Friday, August 24, 2012

Work is just a rhythm

After spending over a year working alone on cimls.com I’ve found the biggest challenge is staying focused every day. When people work together in an office there is a mutual social motivation that is very powerful, but you only tend to notice it when its gone. After experimenting with a number of different motivators I found that, for me, it boiled down to rhythm. Once I planned and established a daily schedule as a habitual pattern the work easily followed:
image
Workout/breakfast (8-9)
I found 30 mins a day was the best fit. Enough to get the heart rate and endorphins up, but not so much to make me tired. Think of it as a primer. I do this before looking at my phone or email. Looking will sink this part of the routine.
Work (9-1)
This is always my most productive time. After going through urgent mail I prioritize my first task. I’d say 70% of the real work that I do all day happens here (difficult coding/pitch decks).
Lunch (1-2)
Nap (2-3)
Napping here is very important. Any later it inferred with my sleeping schedule. Forcing a nap here even if I wasn’t tired really brought up my energy the rest of the day.
Work (3-7)
I intentionally plan fun/easier work here (design/planning/email). This tends to be the part of the day hardest to re-start. If the work is fun or easier you get back into the zone.
Dinner (7-8)
Work (8-12)
Oddly, this also tends to be a very productive time for me. Especially with no other calls/emails to distract I get quite a bit of solid work done at night.
At the end of the night wind down by planning the tasks for tomorrow. Generally I block everything out in outlook
image
Sleep (12-9)
Sleep is the keystone to every day. Everything falls apart without adequate sleep and I won’t sacrifice my sack time for anything short of a catastrophic failure (site is down).
This may look like a lot, but I will take brakes as needed. I found from RescueTime I’m actively productive 8-10 hours a day. That’s about as good as it gets.

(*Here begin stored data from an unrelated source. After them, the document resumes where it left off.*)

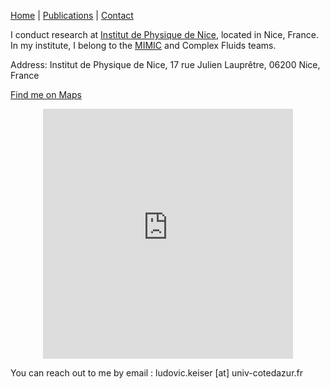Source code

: [Home](index.md) | [Publications](publications.md) | [Contact](contact.md)

I conduct research at [Institut de Physique de Nice](https://inphyni.univ-cotedazur.eu), located in Nice, France. In my institute, I belong to the [MIMIC](https://inphyni.univ-cotedazur.eu/sites/mimic) and Complex Fluids teams. 

Address: Institut de Physique de Nice, 17 rue Julien Lauprêtre, 06200 Nice, France

[Find me on Maps](https://maps.app.goo.gl/n6TT2zaq1ujx7GY29)

<div style="text-align: center;">
<iframe src="https://www.google.com/maps/embed?pb=!1m18!1m12!1m3!1d2885.4431763044904!2d7.200045675658671!3d43.680549150662365!2m3!1f0!2f0!3f0!3m2!1i1024!2i768!4f13.1!3m3!1m2!1s0x12cdd18b1f186fdd%3A0x81edd54adf24e1e6!2sINPHYNI%20-%20Institut%20de%20Physique%20(Universit%C3%A9%20C%C3%B4te%20d&#39;Azur%20-%20CNRS)!5e0!3m2!1sfr!2sfr!4v1728135992863!5m2!1sfr!2sfr" width="400" height="400" style="border:0;" allowfullscreen="" loading="lazy" referrerpolicy="no-referrer-when-downgrade"></iframe>
</div>

You can reach out to me by email : ludovic.keiser [at] univ-cotedazur.fr
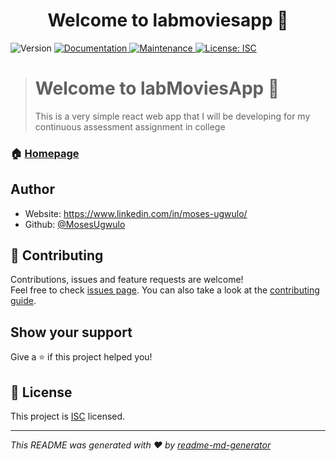 <h1 align="center">Welcome to labmoviesapp 👋</h1>
<p>
  <img alt="Version" src="https://img.shields.io/badge/version-1.0.0-blue.svg?cacheSeconds=2592000" />
  <a href="https://github.com/MosesUgwulo/labMoviesApp#readme" target="_blank">
    <img alt="Documentation" src="https://img.shields.io/badge/documentation-yes-brightgreen.svg" />
  </a>
  <a href="https://github.com/MosesUgwulo/labMoviesApp/graphs/commit-activity" target="_blank">
    <img alt="Maintenance" src="https://img.shields.io/badge/Maintained%3F-yes-green.svg" />
  </a>
  <a href="https://github.com/MosesUgwulo/labMoviesApp/blob/master/LICENSE" target="_blank">
    <img alt="License: ISC" src="https://img.shields.io/github/license/MosesUgwulo/labmoviesapp" />
  </a>
</p>

> <h1 align=&#34;center&#34;>Welcome to labMoviesApp 👋</h1> <p> This is a very simple react web app that I will be developing for my continuous assessment assignment in college </p>

### 🏠 [Homepage](https://github.com/MosesUgwulo/labMoviesApp#readme)

## Author

* Website: https://www.linkedin.com/in/moses-ugwulo/
* Github: [@MosesUgwulo](https://github.com/MosesUgwulo)

## 🤝 Contributing

Contributions, issues and feature requests are welcome!<br />Feel free to check [issues page](https://github.com/MosesUgwulo/labMoviesApp/issues). You can also take a look at the [contributing guide](https://github.com/MosesUgwulo/labMoviesApp/blob/master/CONTRIBUTING.md).

## Show your support

Give a ⭐️ if this project helped you!

## 📝 License

This project is [ISC](https://github.com/MosesUgwulo/labMoviesApp/blob/master/LICENSE) licensed.

***
_This README was generated with ❤️ by [readme-md-generator](https://github.com/kefranabg/readme-md-generator)_
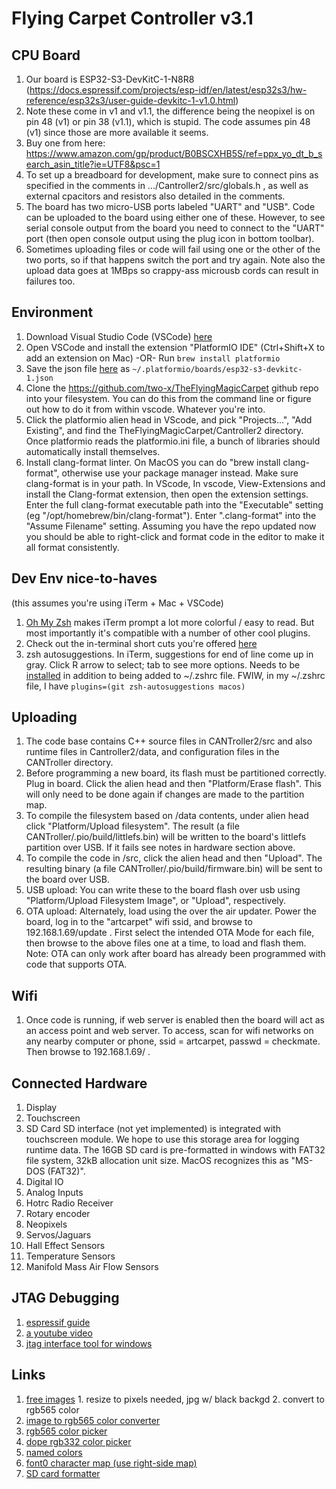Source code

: # Flying Carpet Controller v3.1

## CPU Board

1. Our board is ESP32-S3-DevKitC-1-N8R8 (<https://docs.espressif.com/projects/esp-idf/en/latest/esp32s3/hw-reference/esp32s3/user-guide-devkitc-1-v1.0.html>)
1. Note these come in v1 and v1.1, the difference being the neopixel is on pin 48 (v1) or pin 38 (v1.1), which is stupid. The code assumes pin 48 (v1) since those are more available it seems.
1. Buy one from here: <https://www.amazon.com/gp/product/B0BSCXHB5S/ref=ppx_yo_dt_b_search_asin_title?ie=UTF8&psc=1>
1. To set up a breadboard for development, make sure to connect pins as specified in the comments in .../Cantroller2/src/globals.h , as well as external cpacitors and resistors also detailed in the comments.
1. The board has two micro-USB ports labeled "UART" and "USB". Code can be uploaded to the board using either one of these. However, to see serial console output from the board you need to connect to the "UART" port (then open console output using the plug icon in bottom toolbar).
1. Sometimes uploading files or code will fail using one or the other of the two ports, so if that happens switch the port and try again.  Note also the upload data goes at 1MBps so crappy-ass microusb cords can result in failures too.

## Environment

1. Download Visual Studio Code (VSCode) [here](<https://code.visualstudio.com/>)
1. Open VSCode and install the extension "PlatformIO IDE" (Ctrl+Shift+X to add an extension on Mac) -OR- Run `brew install platformio`
1. Save the json file [here](<https://github.com/platformio/platform-espressif32/blob/master/boards/esp32-s3-devkitc-1.json>) as `~/.platformio/boards/esp32-s3-devkitc-1.json`
1. Clone the <https://github.com/two-x/TheFlyingMagicCarpet> github repo into your filesystem. You can do this from the command line or figure out how to do it from within vscode. Whatever you're into.
1. Click the platformio alien head in VScode, and pick "Projects...", "Add Existing", and find the TheFlyingMagicCarpet/Cantroller2 directory. Once platformio reads the platformio.ini file, a bunch of libraries should automatically install themselves.
1. Install clang-format linter. On MacOS you can do "brew install clang-format", otherwise use your package manager instead. Make sure clang-format is in your path. In VScode, In vscode, View-Extensions and install the Clang-format extension, then open the extension settings. Enter the full clang-format executable path into the "Executable" setting (eg "/opt/homebrew/bin/clang-format"). Enter ".clang-format" into the "Assume Filename" setting. Assuming you have the repo updated now you should be able to right-click and format code in the editor to make it all format consistently.

## Dev Env nice-to-haves

(this assumes you're using iTerm + Mac + VSCode)

1. [Oh My Zsh](<https://ohmyz.sh/#install>) makes iTerm prompt a lot more colorful / easy to read.  But most importantly it's compatible with a number of other cool plugins.
1. Check out the in-terminal short cuts you're offered [here](<https://github.com/ohmyzsh/ohmyzsh/tree/master/plugins/macos#commands>)
1. zsh autosuggestions.  In iTerm, suggestions for end of line come up in gray.  Click R arrow to select; tab to see more options.  Needs to be [installed](<https://github.com/zsh-users/zsh-autosuggestions>) in addition to being added to ~/.zshrc file. FWIW, in my ~/.zshrc file, I have `plugins=(git zsh-autosuggestions macos)`

## Uploading

1. The code base contains C++ source files in CANTroller2/src and also runtime files in Cantroller2/data, and configuration files in the CANTroller directory.
1. Before programming a new board, its flash must be partitioned correctly. Plug in board. Click the alien head and then "Platform/Erase flash". This will only need to be done again if changes are made to the partition map.
1. To compile the filesystem based on /data contents, under alien head click "Platform/Upload filesystem". The result (a file CANTroller/.pio/build/littlefs.bin) will be written to the board's littlefs partition over USB. If it fails see notes in hardware section above.
1. To compile the code in /src, click the alien head and then "Upload". The resulting binary (a file CANTroller/.pio/build/firmware.bin) will be sent to the board over USB.
1. USB upload: You can write these to the board flash over usb using "Platform/Upload Filesystem Image", or "Upload", respectively.
1. OTA upload: Alternately, load using the over the air updater. Power the board, log in to the "artcarpet" wifi ssid, and browse to 192.168.1.69/update . First select the intended OTA Mode for each file, then browse to the above files one at a time, to load and flash them.  Note: OTA can only work after board has already been programmed with code that supports OTA.

## Wifi

1. Once code is running, if web server is enabled then the board will act as an access point and web server. To access, scan for wifi networks on any nearby computer or phone, ssid = artcarpet, passwd = checkmate. Then browse to 192.168.1.69/ .

## Connected Hardware

1. Display
1. Touchscreen
1. SD Card
SD interface (not yet implemented) is integrated with touchscreen module. We hope to use this storage area for logging runtime data.  The 16GB SD card is pre-formatted in windows with FAT32 file system, 32kB allocation unit size. MacOS recognizes this as "MS-DOS (FAT32)".
1. Digital IO
1. Analog Inputs
1. Hotrc Radio Receiver
1. Rotary encoder
1. Neopixels
1. Servos/Jaguars
1. Hall Effect Sensors
1. Temperature Sensors
1. Manifold Mass Air Flow Sensors

## JTAG Debugging

1. [espressif guide](<https://docs.espressif.com/projects/esp-idf/en/stable/esp32s3/api-guides/jtag-debugging/index.html#>)
1. [a youtube video](<https://www.youtube.com/watch?v=HGB9PI3IDL0&t=316s&ab_channel=Tech-Relief>)
1. [jtag interface tool for windows](<https://zadig.akeo.ie/>)

## Links

1. [free images](<http://iconarchive.com/>) 1. resize to pixels needed, jpg w/ black backgd  2. convert to rgb565 color
1. [image to rgb565 color converter](<https://www.youtube.com/redirect?event=video_description&redir_token=QUFFLUhqbkYtMGJvMS1VVWV0ZUpIb1Y4U2U2QzRLM3BKZ3xBQ3Jtc0tudG5MS1hVdmlLajdrNHFMWWtWUkFGTFNadUhaWkVob2ExNV8ya29kLXFmcDh1SEVINDFEeWtSX3A0SW40UlNTcy1CYVlSTTV5cXJKM25VcGxoWjdxSk9kZVFadURVWHhJcU9hMVRUWENyVGVjRkw4aw&q=http%3A%2F%2Fwww.rinkydinkelectronics.com%2Ft_imageconverter565.php&v=U4jOFLFNZBI>)
1. [rgb565 color picker](<http://www.barth-dev.de/online/rgb565>)
1. [dope rgb332 color picker](<https://roger-random.github.io/RGB332_color_wheel_three.js>)
1. [named colors](<https://wiki.tcl-lang.org/page/Colors+with+Names>)
1. [font0 character map (use right-side map)](<https://learn.adafruit.com/assets/103682>)
1. [SD card formatter](<https://www.sdcard.org/downloads/formatter/>)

Getting on this schedule was challenging for the first couple days, but afterwards the general inertia made it easy to maintain and you almost automatically start each phase.
I have a 3 hour limit on hitting a wall. If I can’t work I just take that ‘block’ off
Breaks are always physical (walking, driving range, ping pong, darts) or sleep. No intellectually stimulating breaks at all. Bodies tend to like to be lazy, so we want to do something that uses 30% of our brain (TV/books/games) rather than 80% (coding /writing). Any opportunity to engage in a simple activity is attractive, but tended to make me less energetic and productive after.
Vacations. I’d generally take every other weekend completely off. No work whatsoever for 2 days. That typically is enough to allow me to reset, recharge and take a quick strategic review then dive back into the trenches. If I’m cycling caffeine intake then these two days will always be complete detox days (no caffeine at all).
Hope some of you find this useful to focus in and get work done!